A “social and professional role”: the story of Captain Samuel Packard

There are many subjects I could write about here. Either looking at vital records for Abington, Massachusetts to see where Packards pop up, results on Family Search for the surname of Packard, or mentions in a “Genealogical Dictionary” seemingly. [1] What I am inquiring here about is a man named Captain Samuel Packard painted by an American painter named James Earl, in the last years of his life, in circa 1794. The oil on canvas painting, which measures 35 by 29 1/4 inches, is of a prominent man in New England, begging the question: who is this man?

A photo of the above painting, held by the RISD Museum, is reposted here from the RISD website based on the Creative Commons license used for all RISD Museum works, which lets “others remix, tweak, and build upon your work non-commercially, as long as they credit you and license their new creations under the identical terms.” This post is a non-commercial work as it is intended purely for educational purposes about the Packard family.

In their description of the above painting, [2] the RISD Museum writes that

He was married to a woman named Abigail Congdon and had a daughter with her which had the same name (Abigail). They were married on December 13, 1789 in Saint Pauls Church, Narragansett, Washington, Rhode Island as the record shows:

Page 345 of Vital record of Rhode Island, 1636-1850, Vol 10, within the section “St. Paul’s Church marriages”

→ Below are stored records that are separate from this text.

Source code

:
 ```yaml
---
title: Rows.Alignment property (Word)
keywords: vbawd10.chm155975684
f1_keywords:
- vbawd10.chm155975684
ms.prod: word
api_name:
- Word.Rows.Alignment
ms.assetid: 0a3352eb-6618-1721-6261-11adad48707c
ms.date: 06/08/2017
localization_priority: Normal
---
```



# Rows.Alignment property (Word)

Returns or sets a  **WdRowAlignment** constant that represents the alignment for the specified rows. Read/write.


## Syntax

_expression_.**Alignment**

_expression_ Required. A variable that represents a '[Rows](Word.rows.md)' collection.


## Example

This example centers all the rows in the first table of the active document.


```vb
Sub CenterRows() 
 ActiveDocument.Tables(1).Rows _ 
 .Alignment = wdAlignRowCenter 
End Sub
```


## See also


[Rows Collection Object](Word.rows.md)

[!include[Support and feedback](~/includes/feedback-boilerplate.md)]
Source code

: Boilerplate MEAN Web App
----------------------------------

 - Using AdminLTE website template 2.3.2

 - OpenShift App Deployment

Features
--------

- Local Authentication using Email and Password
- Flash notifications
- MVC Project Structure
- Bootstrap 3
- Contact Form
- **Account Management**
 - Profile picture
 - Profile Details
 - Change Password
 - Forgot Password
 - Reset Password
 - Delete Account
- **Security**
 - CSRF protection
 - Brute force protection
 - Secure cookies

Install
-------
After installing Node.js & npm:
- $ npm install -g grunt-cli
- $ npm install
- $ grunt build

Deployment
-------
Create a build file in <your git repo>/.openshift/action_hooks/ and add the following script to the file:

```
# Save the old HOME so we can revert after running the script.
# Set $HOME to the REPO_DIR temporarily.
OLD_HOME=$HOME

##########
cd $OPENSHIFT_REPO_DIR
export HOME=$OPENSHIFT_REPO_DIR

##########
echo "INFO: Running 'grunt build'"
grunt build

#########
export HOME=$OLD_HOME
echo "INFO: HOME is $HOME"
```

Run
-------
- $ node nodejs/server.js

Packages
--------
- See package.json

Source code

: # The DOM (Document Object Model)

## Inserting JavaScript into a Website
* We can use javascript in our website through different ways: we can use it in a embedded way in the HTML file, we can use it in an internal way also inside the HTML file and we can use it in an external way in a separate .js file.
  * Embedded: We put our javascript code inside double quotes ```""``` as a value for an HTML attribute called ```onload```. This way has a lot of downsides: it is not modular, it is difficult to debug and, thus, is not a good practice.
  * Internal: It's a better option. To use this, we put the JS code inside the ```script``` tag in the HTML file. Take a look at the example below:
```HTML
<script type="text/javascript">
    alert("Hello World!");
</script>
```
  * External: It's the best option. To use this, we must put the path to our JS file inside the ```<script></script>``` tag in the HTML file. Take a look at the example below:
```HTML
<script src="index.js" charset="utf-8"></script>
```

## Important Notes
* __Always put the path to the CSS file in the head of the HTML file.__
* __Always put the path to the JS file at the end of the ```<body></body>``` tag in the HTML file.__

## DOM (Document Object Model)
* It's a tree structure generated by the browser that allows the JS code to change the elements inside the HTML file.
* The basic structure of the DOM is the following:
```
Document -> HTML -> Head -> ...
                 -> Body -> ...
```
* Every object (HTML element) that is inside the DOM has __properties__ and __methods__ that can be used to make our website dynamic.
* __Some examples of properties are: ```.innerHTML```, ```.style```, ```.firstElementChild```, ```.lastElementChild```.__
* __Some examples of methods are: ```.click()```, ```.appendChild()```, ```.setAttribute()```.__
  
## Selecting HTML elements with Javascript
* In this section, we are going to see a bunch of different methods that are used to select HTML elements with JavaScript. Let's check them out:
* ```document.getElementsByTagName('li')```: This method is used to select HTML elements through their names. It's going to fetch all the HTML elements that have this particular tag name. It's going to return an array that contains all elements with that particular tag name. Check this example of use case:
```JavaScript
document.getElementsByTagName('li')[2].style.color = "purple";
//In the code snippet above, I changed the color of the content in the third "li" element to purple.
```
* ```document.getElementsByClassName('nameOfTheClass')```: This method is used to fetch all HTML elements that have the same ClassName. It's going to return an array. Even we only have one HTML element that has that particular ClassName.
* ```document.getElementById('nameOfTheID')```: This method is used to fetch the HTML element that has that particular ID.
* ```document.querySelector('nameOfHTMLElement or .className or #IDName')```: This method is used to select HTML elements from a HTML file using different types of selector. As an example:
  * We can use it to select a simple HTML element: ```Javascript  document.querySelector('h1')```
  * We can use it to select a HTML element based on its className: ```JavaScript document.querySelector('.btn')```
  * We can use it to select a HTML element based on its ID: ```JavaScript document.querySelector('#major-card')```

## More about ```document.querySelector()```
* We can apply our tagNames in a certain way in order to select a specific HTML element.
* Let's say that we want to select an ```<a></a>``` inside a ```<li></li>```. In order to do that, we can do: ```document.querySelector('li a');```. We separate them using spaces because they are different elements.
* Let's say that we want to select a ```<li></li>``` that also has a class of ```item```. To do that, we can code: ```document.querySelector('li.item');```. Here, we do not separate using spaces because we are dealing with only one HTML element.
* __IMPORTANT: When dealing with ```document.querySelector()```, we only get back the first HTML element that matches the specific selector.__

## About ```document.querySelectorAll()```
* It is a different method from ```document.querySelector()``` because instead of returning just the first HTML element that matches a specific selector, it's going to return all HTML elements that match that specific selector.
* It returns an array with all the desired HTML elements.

In January 1942, the Rhode Island Historical Society displayed the painting of Samuel Packard on the cover of their historical magazine. One article titled “A Rhode Islander Goes West to Indiana” by George A. White, Jr. explained more about Capt. Samuel Packard’s role in the early United States. He wrote on pages 21-22 that

Captain Samuel Packard was the son of Nathaniel Packard and was born in Providence, October 17, 1760. His father owned land bordering North Main, Howard, and Try Streets. Captain Samuel Packard’s life followed a similar pattern…he was a mariner, ship master, ship–owner, and merchant. He owned 39 ships, sailing from Providence to all ports of the world…an ardent admirer of George Washington…Captain Packard acted for him in secret work [during the revolutionary war]…[after 1797] Captain Packard and his family lived in a mansion [in Providence] built of wood and brick, measuring 25 feet on the street and 60 feet deep. It was three stories high…On December 13, 1789, Captain Packard had married Abigail Congdon…in 1798, Abigail (Congdon) Packard inherited a portion of the Congdon homestead farm on Boston Neck…in the early 1800’s Captain Packard purchased the remainder of the farm…Captain Packard owned land in Cranston, R.I., and in Illinois. Captain Packard furnished his Providence and North Kingston homes with fine furniture, china, and silver

Mr. White continues by quoting letters from Captain Packard‘s son, John Congdon Packard, describing his experiences “out West” which are addressed to Captain Packard’s residence in North Kingston, Rhode Island.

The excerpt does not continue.